THE number of homes in Northern Ireland hit by the ‘bedroom tax’ has more than trebled in six months – despite Stormont pledges to prevent the controversial welfare cut.
Top-up payments to mitigate against the cut ended for 86 housing benefit claimants in the period between October and March.
It comes after The Irish News revealed last October the bedroom tax had arrived in the north, as it emerged 35 claimants were no longer receiving the top-ups.
The controversial British government policy sees housing benefit claimants have their payments reduced if their home is deemed to have more bedrooms than they need.
In Northern Ireland, mitigation measures were passed before Stormont’s collapse so that claimants have their benefits topped up from a separate fund. The funding was supposed to protect people from being financially worse off due to the tax until 2020.
However under the provisions, people stop receiving the extra money if they move to another Housing Executive or housing association property that has the same or more bedrooms than their previous home.
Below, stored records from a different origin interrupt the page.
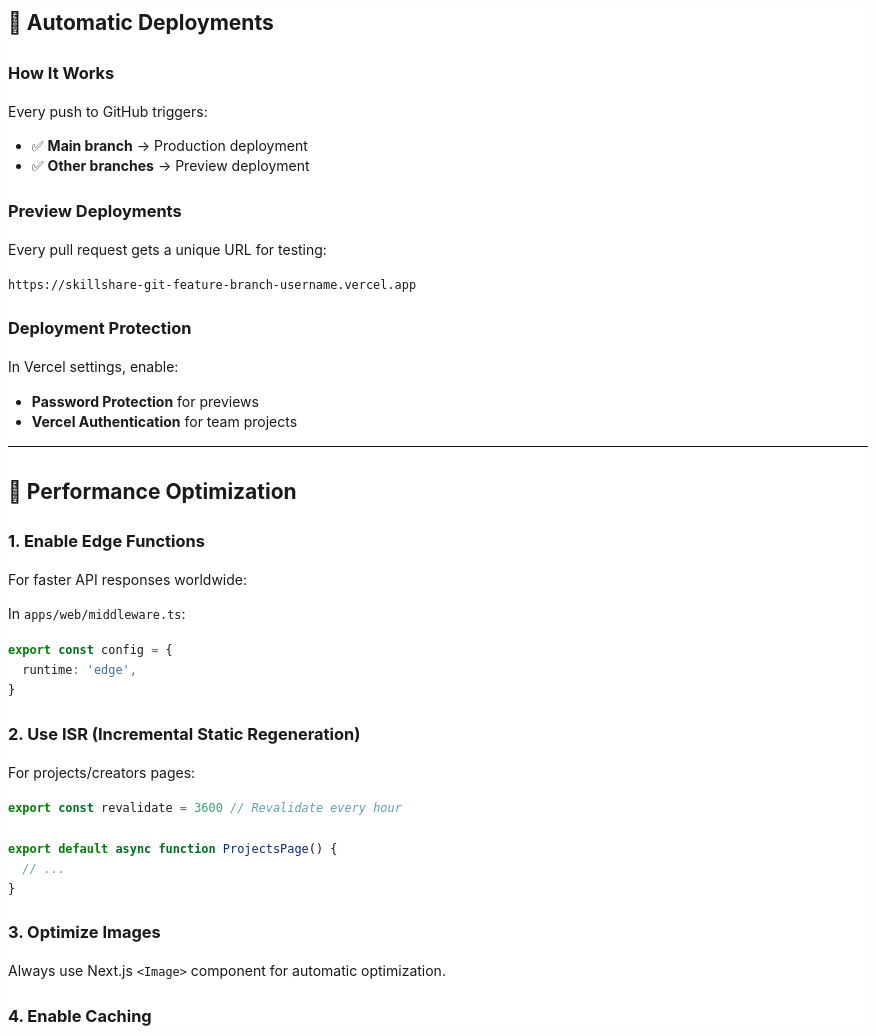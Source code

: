 ## 🔄 Automatic Deployments

### How It Works

Every push to GitHub triggers:
- ✅ **Main branch** → Production deployment
- ✅ **Other branches** → Preview deployment

### Preview Deployments

Every pull request gets a unique URL for testing:
```
https://skillshare-git-feature-branch-username.vercel.app
```

### Deployment Protection

In Vercel settings, enable:
- **Password Protection** for previews
- **Vercel Authentication** for team projects

---

## 🎯 Performance Optimization

### 1. Enable Edge Functions

For faster API responses worldwide:

In `apps/web/middleware.ts`:
```typescript
export const config = {
  runtime: 'edge',
}
```

### 2. Use ISR (Incremental Static Regeneration)

For projects/creators pages:

```typescript
export const revalidate = 3600 // Revalidate every hour

export default async function ProjectsPage() {
  // ...
}
```

### 3. Optimize Images

Always use Next.js `<Image>` component for automatic optimization.

### 4. Enable Caching
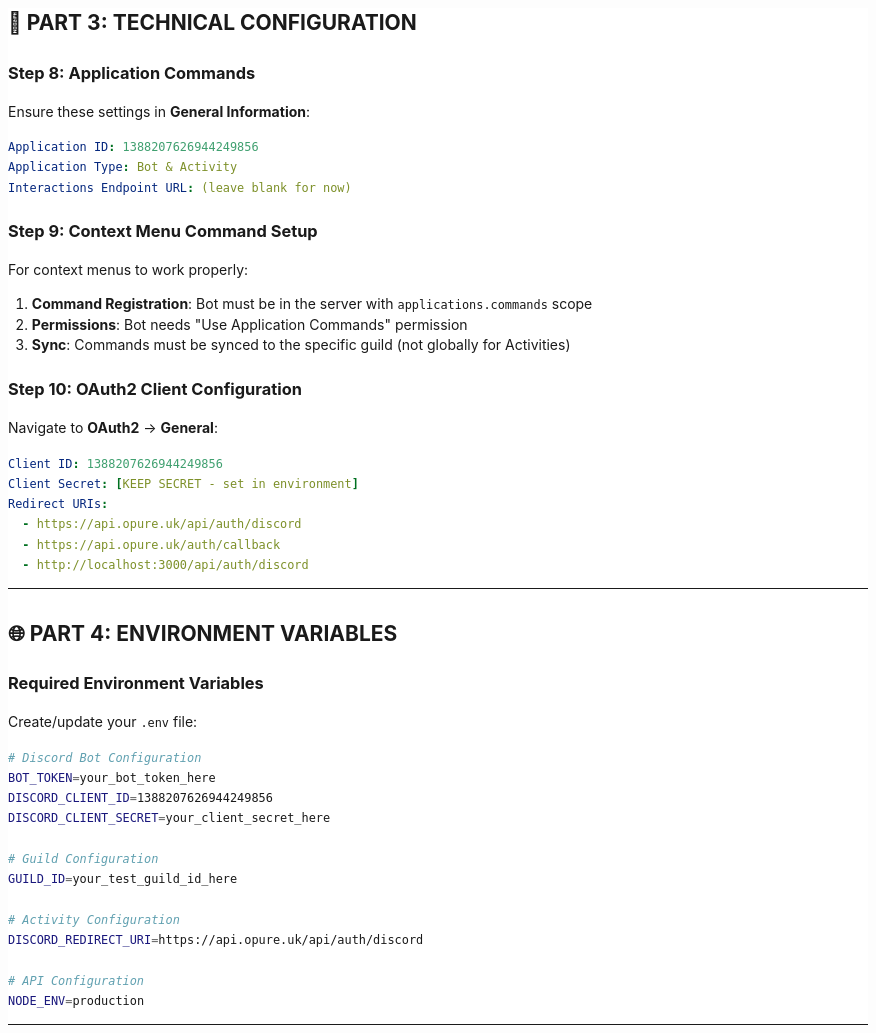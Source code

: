 
## 🔧 **PART 3: TECHNICAL CONFIGURATION**

### Step 8: Application Commands
Ensure these settings in **General Information**:

```yaml
Application ID: 1388207626944249856
Application Type: Bot & Activity
Interactions Endpoint URL: (leave blank for now)
```

### Step 9: Context Menu Command Setup
For context menus to work properly:

1. **Command Registration**: Bot must be in the server with `applications.commands` scope
2. **Permissions**: Bot needs "Use Application Commands" permission
3. **Sync**: Commands must be synced to the specific guild (not globally for Activities)

### Step 10: OAuth2 Client Configuration
Navigate to **OAuth2** → **General**:

```yaml
Client ID: 1388207626944249856
Client Secret: [KEEP SECRET - set in environment]
Redirect URIs:
  - https://api.opure.uk/api/auth/discord
  - https://api.opure.uk/auth/callback
  - http://localhost:3000/api/auth/discord
```

---

## 🌐 **PART 4: ENVIRONMENT VARIABLES**

### Required Environment Variables
Create/update your `.env` file:

```bash
# Discord Bot Configuration
BOT_TOKEN=your_bot_token_here
DISCORD_CLIENT_ID=1388207626944249856
DISCORD_CLIENT_SECRET=your_client_secret_here

# Guild Configuration
GUILD_ID=your_test_guild_id_here

# Activity Configuration
DISCORD_REDIRECT_URI=https://api.opure.uk/api/auth/discord

# API Configuration
NODE_ENV=production
```

---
The payments are cut unless the claimant has ‘management transfer status’ due to issues such as being intimidated out of their home.
SDLP deputy leader Nichola Mallon, who received the details in a letter from the Department for Communities, expressed concern over the impact. “The latest official figures from the Department for Communities show that the number of households being hit with the bedroom tax across the north has more than trebled in a few short months.”